Many small and medium-sized businesses, which constitute the backbone of the Italian economic fabric, have until now relied on government support to cope with natural disasters whose frequency is increasing with global warming.

The region of Emilia-Romagna, in northern Italy, for example, bears the scars of climate change, the first flood in a series of four since May 2023 having alone caused 8.5 billion euros of damage.

Italy has adopted a new law making insurance against natural disasters compulsory to end dependence on the State while 94% of cities are exposed to the risks of landslides, floods or coastal erosion , according to the Institute for Environmental Protection and Research (ISPRA).

The peninsula spends around 4 to 5 billion euros per year on compensation for natural disasters, according to figures from the transalpine insurance regulator (IVASS), or almost 0.25% of gross domestic product. At the same time, only 5% of Italian companies are covered, according to the National Association of Insurance Companies (Ania).

But businesses fear that insurance policies will be expensive and complex to put in place.

“We want these insurance policies to be tailored to the needs of businesses to reflect the scale of risks, not a one-size-fits-all solution to increase insurers’ revenues,” said Stefano Valvason, chief executive of API, a association of small and medium-sized businesses.

The law could provide an advantage to larger insurers through a greater pooling base across more clients and regions, said Stefano Frazzoni, senior partner at business consultancy Prometeia, as five insurance groups hold 70 of the natural disaster coverage market in Italy.

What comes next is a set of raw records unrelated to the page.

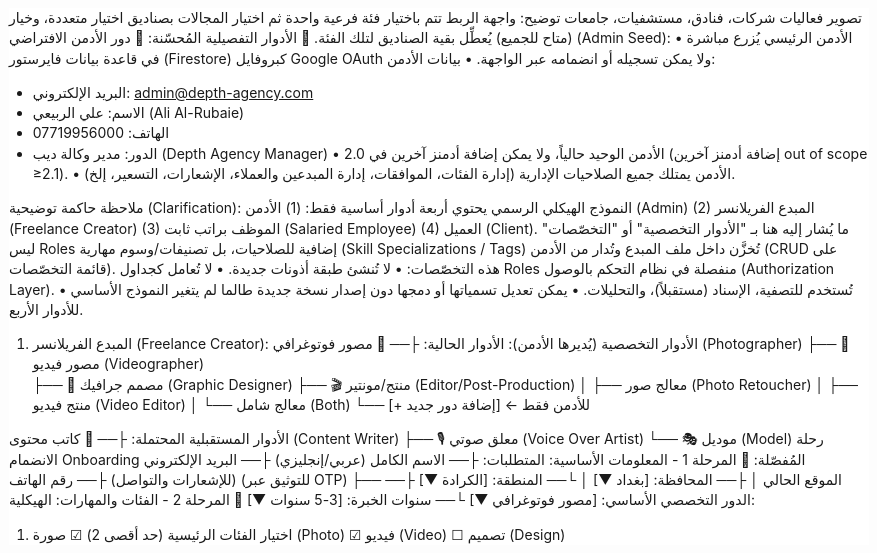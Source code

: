 تصوير فعاليات	شركات، فنادق، مستشفيات، جامعات
توضيح: واجهة الربط تتم باختيار فئة فرعية واحدة ثم اختيار المجالات بصناديق اختيار متعددة، وخيار (متاح للجميع) يُعطِّل بقية الصناديق لتلك الفئة.
👥 الأدوار التفصيلية المُحسّنة:
🔑 دور الأدمن الافتراضي (Admin Seed):
• الأدمن الرئيسي يُزرع مباشرة في قاعدة بيانات فايرستور (Firestore) كبروفايل Google OAuth ولا يمكن تسجيله أو انضمامه عبر الواجهة.
• بيانات الأدمن:
   - البريد الإلكتروني: admin@depth-agency.com
   - الاسم: علي الربيعي (Ali Al-Rubaie)
   - الهاتف: 07719956000
   - الدور: مدير وكالة ديب (Depth Agency Manager)
• الأدمن الوحيد حالياً، ولا يمكن إضافة أدمنز آخرين في 2.0 (إضافة أدمنز آخرين out of scope ≥2.1).
• الأدمن يمتلك جميع الصلاحيات الإدارية (إدارة الفئات، الموافقات، إدارة المبدعين والعملاء، الإشعارات، التسعير، إلخ).

ملاحظة حاكمة توضيحية (Clarification): النموذج الهيكلي الرسمي يحتوي أربعة أدوار أساسية فقط: (1) الأدمن (Admin) (2) المبدع الفريلانسر (Freelance Creator) (3) الموظف براتب ثابت (Salaried Employee) (4) العميل (Client). ما يُشار إليه هنا بـ "الأدوار التخصصية" أو "التخصّصات" ليس Roles إضافية للصلاحيات، بل تصنيفات/وسوم مهارية (Skill Specializations / Tags) تُخزَّن داخل ملف المبدع وتُدار من الأدمن (CRUD على قائمة التخصّصات). هذه التخصّصات:
• لا تُنشئ طبقة أذونات جديدة.
• لا تُعامل كجداول Roles منفصلة في نظام التحكم بالوصول (Authorization Layer).
• تُستخدم للتصفية، الإسناد (مستقبلاً)، والتحليلات.
• يمكن تعديل تسمياتها أو دمجها دون إصدار نسخة جديدة طالما لم يتغير النموذج الأساسي للأدوار الأربع.

1. المبدع الفريلانسر (Freelance Creator):
الأدوار التخصصية (يُديرها الأدمن):
الأدوار الحالية:
├── 📸 مصور فوتوغرافي (Photographer)
├── 🎥 مصور فيديو (Videographer)  
├── 🎨 مصمم جرافيك (Graphic Designer)
├── 🎬 منتج/مونتير (Editor/Post-Production)
│   ├── معالج صور (Photo Retoucher)
│   ├── منتج فيديو (Video Editor)
│   └── معالج شامل (Both)
└── [+ إضافة دور جديد] ← للأدمن فقط

الأدوار المستقبلية المحتملة:
├── 📝 كاتب محتوى (Content Writer)
├── 🎙️ معلق صوتي (Voice Over Artist)
└── 🎭 موديل (Model)
رحلة الانضمام Onboarding المُفصّلة:
📝 المرحلة 1 - المعلومات الأساسية:
المتطلبات:
├── الاسم الكامل (عربي/إنجليزي)
├── البريد الإلكتروني (للإشعارات والتواصل)
├── رقم الهاتف (للتوثيق عبر OTP)
├── الموقع الحالي
│   ├── المحافظة: [بغداد ▼]
│   └── المنطقة: [الكرادة ▼]
├── الدور التخصصي الأساسي: [مصور فوتوغرافي ▼]
└── سنوات الخبرة: [3-5 سنوات ▼]
🎯 المرحلة 2 - الفئات والمهارات:
الهيكلية:
1. اختيار الفئات الرئيسية (حد أقصى 2)
   ☑ صورة (Photo)
   ☑ فيديو (Video)
   ☐ تصميم (Design)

Within the framework of the law, the State will act as reinsurer of insurance companies through Sace, a public group controlled by the Ministry of Economy and Finance and specialized in supporting businesses and the national economic system.

The protection gap in the country is notable: the ratio between insured losses and total economic losses in Italy is 69%, compared to 20% in France and 27% in Germany, according to data from Swiss reinsurer Swiss Re.